Seis suspeitos foram identificados, incluindo os dois acusados. Max Francisco Silva Santos, 24 anos, e Warllyn Nascimento de Medeiros, 21, foram presos domingo à tarde no próprio bairro por agentes do DHPP, em cumprimento a mandados de prisão temporária de 30 dias. Segundo as imagens divulgadas pela delegada, os dois aparecem chegando ao local com os três parceiros, e, com armas na mão, correndo atrás de um homem que passava de moto pelo local. "Eles esperaram a vítima passar. Quando a vítima passou, eles derrubaram a vítima e desferiram os tiros", descreveu a delegada.
Segundo Thereza, as investigações apontam ainda que há indícios também da participação de uma adolescente, namorada de Warllyn, que prestou depoimento e foi liberada. O veículo usado no crime, um GM Celta com placa de final 7477, foi apreendido pela polícia no dia 7 de fevereiro, por conta do roubo de um veículo de um casal em Itabaiana. A moto CG usada por um casal também foi apreendida.

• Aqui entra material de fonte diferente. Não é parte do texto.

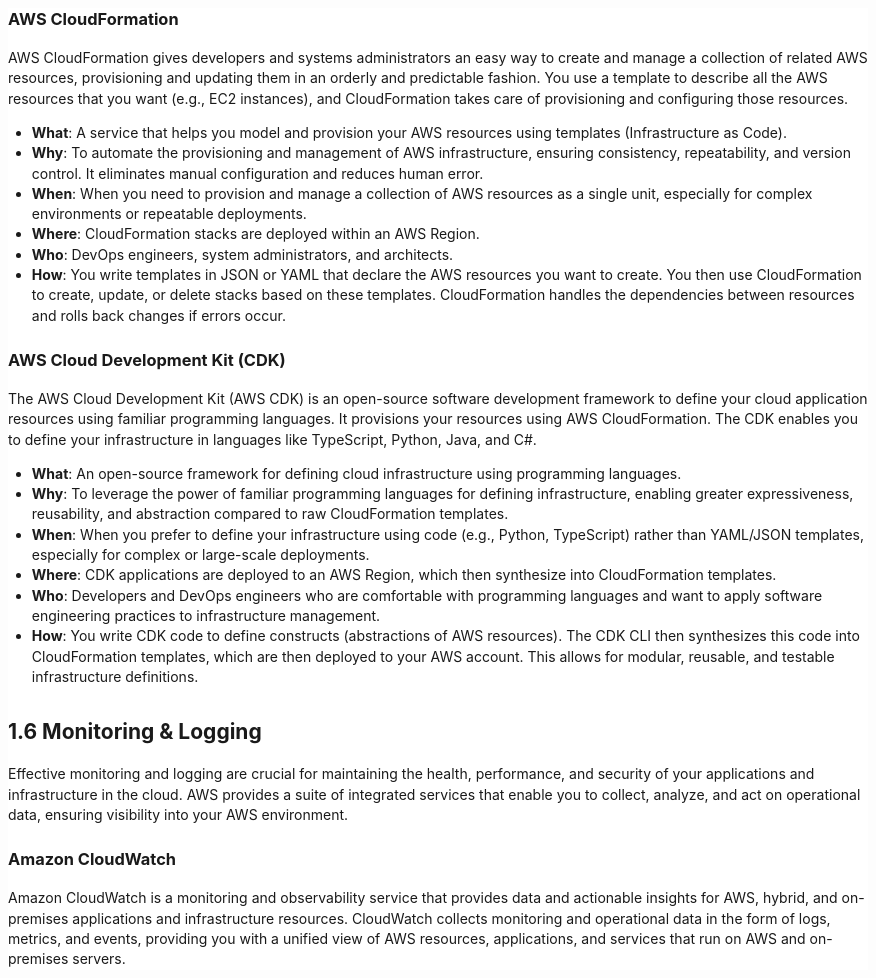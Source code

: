 ### AWS CloudFormation

AWS CloudFormation gives developers and systems administrators an easy way to create and manage a collection of related AWS resources, provisioning and updating them in an orderly and predictable fashion. You use a template to describe all the AWS resources that you want (e.g., EC2 instances), and CloudFormation takes care of provisioning and configuring those resources.

*   **What**: A service that helps you model and provision your AWS resources using templates (Infrastructure as Code).
*   **Why**: To automate the provisioning and management of AWS infrastructure, ensuring consistency, repeatability, and version control. It eliminates manual configuration and reduces human error.
*   **When**: When you need to provision and manage a collection of AWS resources as a single unit, especially for complex environments or repeatable deployments.
*   **Where**: CloudFormation stacks are deployed within an AWS Region.
*   **Who**: DevOps engineers, system administrators, and architects.
*   **How**: You write templates in JSON or YAML that declare the AWS resources you want to create. You then use CloudFormation to create, update, or delete stacks based on these templates. CloudFormation handles the dependencies between resources and rolls back changes if errors occur.

### AWS Cloud Development Kit (CDK)

The AWS Cloud Development Kit (AWS CDK) is an open-source software development framework to define your cloud application resources using familiar programming languages. It provisions your resources using AWS CloudFormation. The CDK enables you to define your infrastructure in languages like TypeScript, Python, Java, and C#.

*   **What**: An open-source framework for defining cloud infrastructure using programming languages.
*   **Why**: To leverage the power of familiar programming languages for defining infrastructure, enabling greater expressiveness, reusability, and abstraction compared to raw CloudFormation templates.
*   **When**: When you prefer to define your infrastructure using code (e.g., Python, TypeScript) rather than YAML/JSON templates, especially for complex or large-scale deployments.
*   **Where**: CDK applications are deployed to an AWS Region, which then synthesize into CloudFormation templates.
*   **Who**: Developers and DevOps engineers who are comfortable with programming languages and want to apply software engineering practices to infrastructure management.
*   **How**: You write CDK code to define constructs (abstractions of AWS resources). The CDK CLI then synthesizes this code into CloudFormation templates, which are then deployed to your AWS account. This allows for modular, reusable, and testable infrastructure definitions.

## 1.6 Monitoring & Logging

Effective monitoring and logging are crucial for maintaining the health, performance, and security of your applications and infrastructure in the cloud. AWS provides a suite of integrated services that enable you to collect, analyze, and act on operational data, ensuring visibility into your AWS environment.

### Amazon CloudWatch

Amazon CloudWatch is a monitoring and observability service that provides data and actionable insights for AWS, hybrid, and on-premises applications and infrastructure resources. CloudWatch collects monitoring and operational data in the form of logs, metrics, and events, providing you with a unified view of AWS resources, applications, and services that run on AWS and on-premises servers.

Além dos investigados presos e da adolescente, a polícia aponta mais três participantes do assassinato: um homem conhecido por Bahia, sua namorada, identificada como Kelly, e outro conhecido como Vivi. "Ao serem interrogados, apesar das imagens, os investigados negaram as suas participações e não declinaram o motivo da prática do crime", explicou Thereza Simony. A delegada afirmou ainda que o motivo tenha a ver com uma tentativa de homicídio praticado contra Warllyn no dia anterior, no Conjunto Almirante Tamandaré (zona oeste). Warllyn responde a processo por porte de arma e roubo. A possível decretação de prisão preventiva de todos os envolvidos não é descartada pela polícia.